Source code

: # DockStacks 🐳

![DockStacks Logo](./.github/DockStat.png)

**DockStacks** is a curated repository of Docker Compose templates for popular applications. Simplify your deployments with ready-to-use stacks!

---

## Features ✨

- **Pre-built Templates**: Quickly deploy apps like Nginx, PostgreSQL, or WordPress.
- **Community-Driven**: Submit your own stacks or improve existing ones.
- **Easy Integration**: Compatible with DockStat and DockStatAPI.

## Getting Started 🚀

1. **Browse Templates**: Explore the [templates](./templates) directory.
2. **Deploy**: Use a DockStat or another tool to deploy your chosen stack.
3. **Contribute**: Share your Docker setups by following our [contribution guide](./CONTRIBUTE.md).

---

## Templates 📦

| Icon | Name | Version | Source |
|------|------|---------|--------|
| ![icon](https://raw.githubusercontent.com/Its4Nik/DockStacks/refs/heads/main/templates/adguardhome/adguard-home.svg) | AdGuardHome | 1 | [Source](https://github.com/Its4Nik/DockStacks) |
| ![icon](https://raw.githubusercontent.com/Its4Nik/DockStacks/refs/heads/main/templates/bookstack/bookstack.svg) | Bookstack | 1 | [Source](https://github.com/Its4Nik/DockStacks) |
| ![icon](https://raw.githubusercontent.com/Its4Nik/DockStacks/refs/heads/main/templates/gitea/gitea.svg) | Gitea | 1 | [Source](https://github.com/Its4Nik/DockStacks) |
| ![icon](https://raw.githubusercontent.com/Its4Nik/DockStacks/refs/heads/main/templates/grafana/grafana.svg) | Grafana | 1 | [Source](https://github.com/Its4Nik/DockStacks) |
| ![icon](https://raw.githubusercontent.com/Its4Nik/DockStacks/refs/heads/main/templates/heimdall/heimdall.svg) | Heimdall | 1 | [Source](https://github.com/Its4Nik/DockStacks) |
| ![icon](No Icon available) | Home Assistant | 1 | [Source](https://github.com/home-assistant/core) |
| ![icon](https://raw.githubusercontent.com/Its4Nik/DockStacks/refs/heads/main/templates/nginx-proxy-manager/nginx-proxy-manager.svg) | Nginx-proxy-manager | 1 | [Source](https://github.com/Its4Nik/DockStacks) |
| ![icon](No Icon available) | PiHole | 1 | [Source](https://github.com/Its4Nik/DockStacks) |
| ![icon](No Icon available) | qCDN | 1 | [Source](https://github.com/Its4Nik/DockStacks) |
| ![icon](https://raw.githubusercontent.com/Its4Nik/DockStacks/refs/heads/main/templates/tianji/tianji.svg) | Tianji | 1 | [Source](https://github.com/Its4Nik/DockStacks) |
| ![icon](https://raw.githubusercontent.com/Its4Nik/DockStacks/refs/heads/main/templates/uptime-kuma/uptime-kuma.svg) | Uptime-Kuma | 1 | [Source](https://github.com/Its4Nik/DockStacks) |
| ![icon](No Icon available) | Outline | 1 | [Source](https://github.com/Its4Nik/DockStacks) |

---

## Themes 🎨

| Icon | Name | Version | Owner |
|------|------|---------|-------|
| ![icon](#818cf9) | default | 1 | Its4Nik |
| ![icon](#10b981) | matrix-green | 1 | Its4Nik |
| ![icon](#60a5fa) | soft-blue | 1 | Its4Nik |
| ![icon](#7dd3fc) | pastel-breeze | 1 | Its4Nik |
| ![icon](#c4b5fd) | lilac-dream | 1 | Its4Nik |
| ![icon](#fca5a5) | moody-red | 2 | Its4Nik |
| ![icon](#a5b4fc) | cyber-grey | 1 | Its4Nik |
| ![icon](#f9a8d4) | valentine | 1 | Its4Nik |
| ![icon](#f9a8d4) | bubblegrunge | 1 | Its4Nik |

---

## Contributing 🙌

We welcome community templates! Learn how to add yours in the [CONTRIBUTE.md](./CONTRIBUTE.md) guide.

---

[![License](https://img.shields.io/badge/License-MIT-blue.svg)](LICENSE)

========================================

Your instructions:
Print the line containing "cyber-grey | 1 | Its4Nik |" and every line after it to the end of the records above, exactly as written, and nothing else.

Task result:
| ![icon](#a5b4fc) | cyber-grey | 1 | Its4Nik |
| ![icon](#f9a8d4) | valentine | 1 | Its4Nik |
| ![icon](#f9a8d4) | bubblegrunge | 1 | Its4Nik |

---

## Contributing 🙌

We welcome community templates! Learn how to add yours in the [CONTRIBUTE.md](./CONTRIBUTE.md) guide.

---

[![License](https://img.shields.io/badge/License-MIT-blue.svg)](LICENSE)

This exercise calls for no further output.